Abstract
Leptin is a small peptide hormone (16 kDa), a product of the obesity gene (Ob), and is mainly synthesized and secreted by adipocytes. It is removed from the blood by the kidneys. The kidney is not only a site of leptin clearance, but also a target organ for its action in different pathophysiological states. Several studies have documented a strong relationship between chronic kidney disease (CKD) and accelerated cardiovascular disease (CVD) defined as a cardiorenal syndrome. Patients with stage 3 and 4 CKD develop cardiovascular complications and are at increased risk of death from CVD. Renal dysfunction promotes several mechanisms responsible for exacerbation of cardiovascular disease.

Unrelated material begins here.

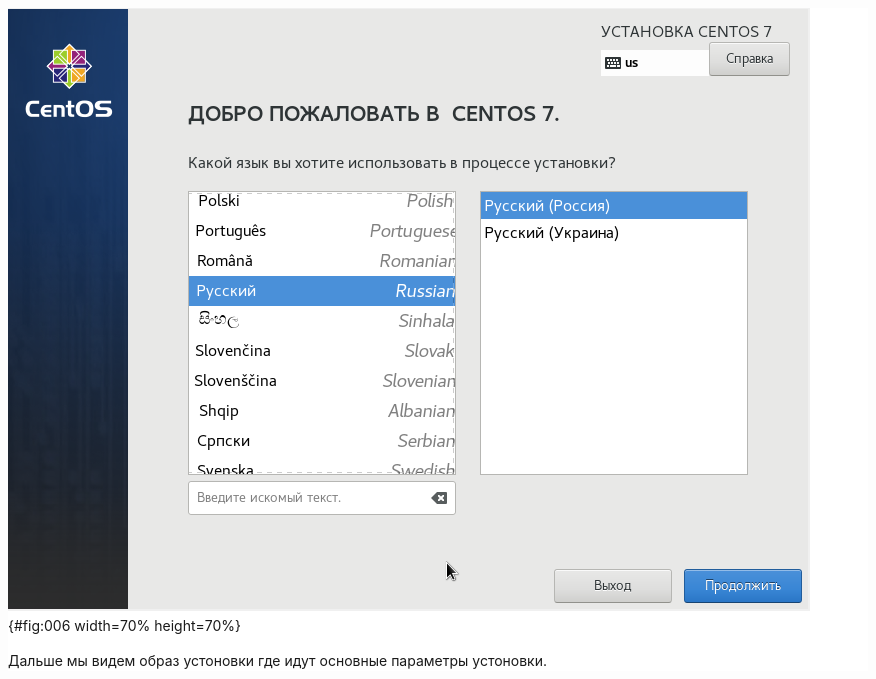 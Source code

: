![Выбор языка устоновки](image/06.png){#fig:006 width=70% height=70%}

Дальше мы видем образ устоновки где идут основные параметры устоновки.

These include activation of the renin-angiotensin system, oxidative stress, elevated asymmetric dimethylarginine (ADMA), low-grade inflammation with increased circulating cytokines, and dyslipidemia. Recently, it has been observed that plasma leptin level is elevated in patients with cardiorenal syndrome. In obesity, hyperleptinemia combined with selective leptin resistance appear to have a critical role in the development and progression of kidney disease, CVD and metabolic syndrome. This has clinical implications for the treatment of obesity–related hypertension and kidney disease. In this paper the role of leptin in chronic kidney disease and accelerated cardiovascular disease is out lined. The link between hyperleptinemia and development and progression of morphologic changes that effect kidney in obese patients is also discussed.
Keywords: Leptin, cardiovascular disease, chronic kidney disease, obesity.